Rather than receiving a success fee, like other intermediaries, a company like W&S will be paid a flat fee based on the time it takes to complete the assignment. “We do not get extra fees simply for doing our job. We guarantee a level of performance we and the client are comfortable with then by performing, we get a fee. If however our performance is extraordinary there might in exceptional circumstances be a super-success fee’. Heavily weighted success fees run the risk of reliance on the performance of others and an over emphasis on some KPI’s [Key Performance Indicators], as well as being a symptom of the EBDIT philosophy which is becoming so discredited.”
This goes to the heart of the issue regarding whether due diligence adds value. Ideally, the various intermediaries will pool the knowledge they have garnered at the time they gather it so cross-checks can be made. This rarely happens. The VC will typically act as the hub for the entire due diligence process, collect the reports from different sources and decide whether or not to proceed. But the simple logistics of the process means that there are few opportunities – given the notoriously short time frames allotted to due diligence – for specialists to sit around the same table to cross fertilise’ their knowledge. Phil Herbert, managing director of Evolution’s Investor Services division, says: “In one case, when we did sit down with the legal team to discuss an IPR point, both sides discovered separate issues which would not have arisen had such a discussion not taken place.”

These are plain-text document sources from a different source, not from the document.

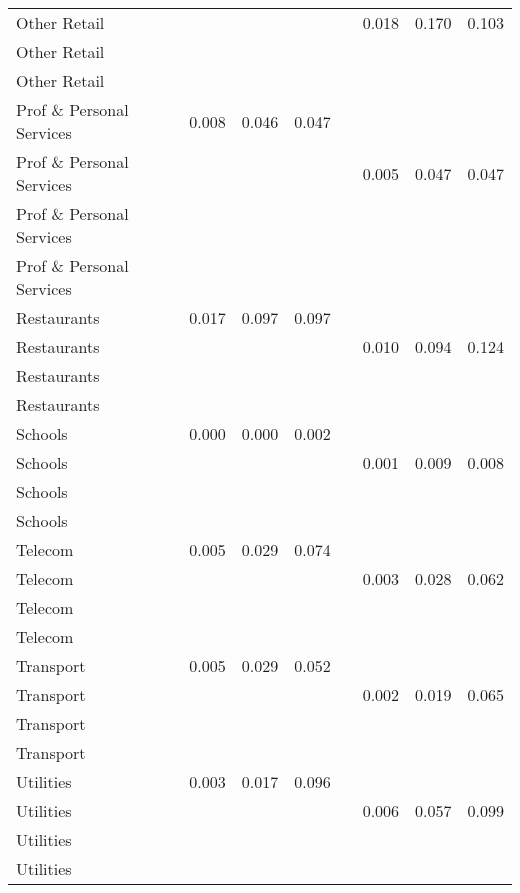 \begin{table}[ht]
\begin{tabular}{lccccccc}
  Other Retail &  &  &  &  & 0.018 & 0.170 & 0.103 \\ 
  Other Retail &  &  &  &  &  &  &  \\ 
  Other Retail &  &  &  &  &  &  &  \\ 
  Prof \& Personal Services & 0.008 & 0.046 & 0.047 &  &  &  &  \\ 
  Prof \& Personal Services &  &  &  &  & 0.005 & 0.047 & 0.047 \\ 
  Prof \& Personal Services &  &  &  &  &  &  &  \\ 
  Prof \& Personal Services &  &  &  &  &  &  &  \\ 
  Restaurants & 0.017 & 0.097 & 0.097 &  &  &  &  \\ 
  Restaurants &  &  &  &  & 0.010 & 0.094 & 0.124 \\ 
  Restaurants &  &  &  &  &  &  &  \\ 
  Restaurants &  &  &  &  &  &  &  \\ 
  Schools & 0.000 & 0.000 & 0.002 &  &  &  &  \\ 
  Schools &  &  &  &  & 0.001 & 0.009 & 0.008 \\ 
  Schools &  &  &  &  &  &  &  \\ 
  Schools &  &  &  &  &  &  &  \\ 
  Telecom & 0.005 & 0.029 & 0.074 &  &  &  &  \\ 
  Telecom &  &  &  &  & 0.003 & 0.028 & 0.062 \\ 
  Telecom &  &  &  &  &  &  &  \\ 
  Telecom &  &  &  &  &  &  &  \\ 
  Transport & 0.005 & 0.029 & 0.052 &  &  &  &  \\ 
  Transport &  &  &  &  & 0.002 & 0.019 & 0.065 \\ 
  Transport &  &  &  &  &  &  &  \\ 
  Transport &  &  &  &  &  &  &  \\ 
  Utilities & 0.003 & 0.017 & 0.096 &  &  &  &  \\ 
  Utilities &  &  &  &  & 0.006 & 0.057 & 0.099 \\ 
  Utilities &  &  &  &  &  &  &  \\ 
  Utilities &  &  &  &  &  &  &  \\ 
   \bottomrule\end{tabular}
\end{table}
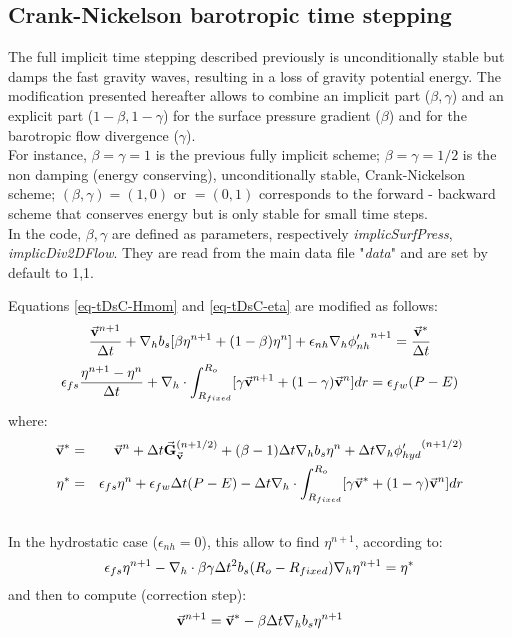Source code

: \newpage
\subsection{Crank-Nickelson barotropic time stepping}

The full implicit time stepping described previously is unconditionally stable
but damps the fast gravity waves, resulting in a loss of 
gravity potential energy.
The modification presented hereafter allows to combine an implicit part
($\beta,\gamma$) and an explicit part ($1-\beta,1-\gamma$) for the surface
pressure gradient ($\beta$) and for the barotropic flow divergence ($\gamma$).
\\
For instance, $\beta=\gamma=1$ is the previous fully implicit scheme;
$\beta=\gamma=1/2$ is the non damping (energy conserving), unconditionally
stable, Crank-Nickelson scheme; $(\beta,\gamma)=(1,0)$ or $=(0,1)$
corresponds to the forward - backward scheme that conserves energy but is
only stable for small time steps.\\
In the code, $\beta,\gamma$ are defined as parameters, respectively 
{\it implicSurfPress}, {\it implicDiv2DFlow}. They are read from
the main data file "{\it data}" and are set by default to 1,1.

Equations \ref{eq-tDsC-Hmom} and \ref{eq-tDsC-eta} are modified as follows:
$$
\frac{ \vec{\bf v}^{n+1} }{ \Delta t }
+ {\bf \nabla}_h b_s [ \beta {\eta}^{n+1} + (1-\beta) {\eta}^{n} ] 
+ \epsilon_{nh} {\bf \nabla}_h {\phi'_{nh}}^{n+1}
 = \frac{ \vec{\bf v}^* }{ \Delta t }
$$
$$
\epsilon_{fs} \frac{ {\eta}^{n+1} - {\eta}^{n} }{ \Delta t}
+ {\bf \nabla}_h \cdot \int_{R_{fixed}}^{R_o} 
[ \gamma \vec{\bf v}^{n+1} + (1-\gamma) \vec{\bf v}^{n}] dr
= \epsilon_{fw} (P-E)
$$
where:
\begin{eqnarray*}
\vec{\bf v}^* & = &
\vec{\bf v} ^{n} + \Delta t \vec{\bf G}_{\vec{\bf v}} ^{(n+1/2)}
+ (\beta-1) \Delta t {\bf \nabla}_h b_s {\eta}^{n}
+ \Delta t {\bf \nabla}_h {\phi'_{hyd}}^{(n+1/2)}
\\
{\eta}^* & = &
\epsilon_{fs} {\eta}^{n} + \epsilon_{fw} \Delta t (P-E) 
- \Delta t {\bf \nabla}_h \cdot \int_{R_{fixed}}^{R_o} 
[ \gamma \vec{\bf v}^* + (1-\gamma) \vec{\bf v}^{n}] dr
\end{eqnarray*}
\\
In the hydrostatic case ($\epsilon_{nh}=0$),
this allow to find ${\eta}^{n+1}$, according to:
$$
\epsilon_{fs} {\eta}^{n+1} -
{\bf \nabla}_h \cdot \beta\gamma \Delta t^2 b_s (R_o - R_{fixed})
{\bf \nabla}_h {\eta}^{n+1}
= {\eta}^*
$$ 
and then to compute (correction step):
$$
\vec{\bf v}^{n+1} = \vec{\bf v}^{*}
- \beta \Delta t {\bf \nabla}_h b_s {\eta}^{n+1}
$$

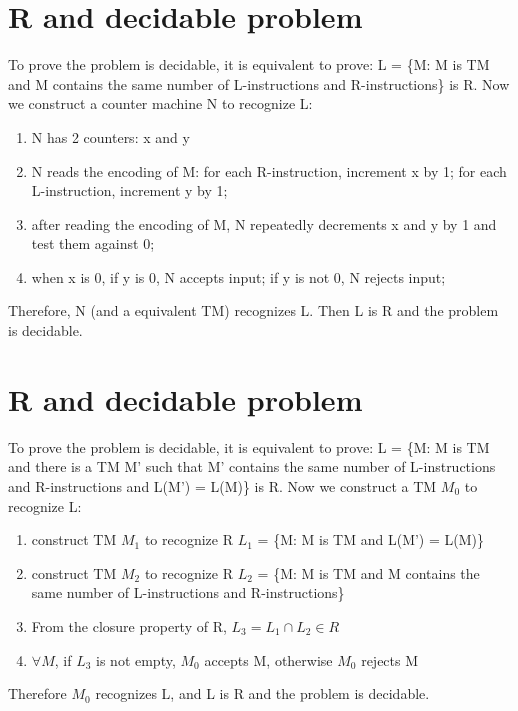 \documentclass{article}
\begin{document}
\section{R and decidable problem}
To prove the problem is decidable, it is equivalent to prove:
L = \{M: M is TM and M contains the same number of L-instructions and
R-instructions\} is R. Now we construct a counter machine N to recognize L:
\begin{enumerate}
  \item N has 2 counters: x and y
  \item N reads the encoding of M: for each R-instruction, increment x by 1; for
  each L-instruction, increment y by 1;
  \item after reading the encoding of M, N repeatedly decrements x and y by 1
  and test them against 0;
  \item when x is 0, if y is 0, N accepts input; if y is not 0, N rejects input;
\end{enumerate}
Therefore, N (and a equivalent TM) recognizes L. Then L is R and the problem is
decidable.

\section{R and decidable problem}
To prove the problem is decidable, it is equivalent to prove:
L = \{M: M is TM and there is a TM M' such that M' contains the same number of
L-instructions and R-instructions and L(M') = L(M)\} is R. Now we construct a TM
$M_0$ to recognize L:
\begin{enumerate}
  \item construct TM $M_1$ to recognize R $L_1$ = \{M: M is TM and L(M') =
  L(M)\}
  \item construct TM $M_2$ to recognize R $L_2$ = \{M: M is TM and M contains
  the same number of L-instructions and R-instructions\}
  \item From the closure property of R, $L_3 = L_1 \cap L_2 \in R$
  \item $\forall M$, if $L_3$ is not empty, $M_0$ accepts M, otherwise $M_0$
  rejects M
\end{enumerate}
Therefore $M_0$ recognizes L, and L is R and the problem is decidable.
\end{document}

This should be a major concern because the more specialists work together, the more watertight the impression the VC can gain of the company. The negative corollary to this is that important issues slip through the net, and all this does is confirm VCs fears that hiring an inordinate number of consultants to pore over the business can be more a waste of money than a benefit. Equally, not all VCs will be responsible for hiring specialists. A firm with a weighty portfolio and a small ratio of directors to investment falls into this camp. These organisations tend to devolve more responsibility to the chairman of the investee company, who may be aware of the wealth of providers, but would be as equally likely to hire a former executive with a profound market knowledge. And in a sense, where the information comes from is not as important as whether it is correct. As Baird puts it: “Every additional piece of relevant information reduces risk.”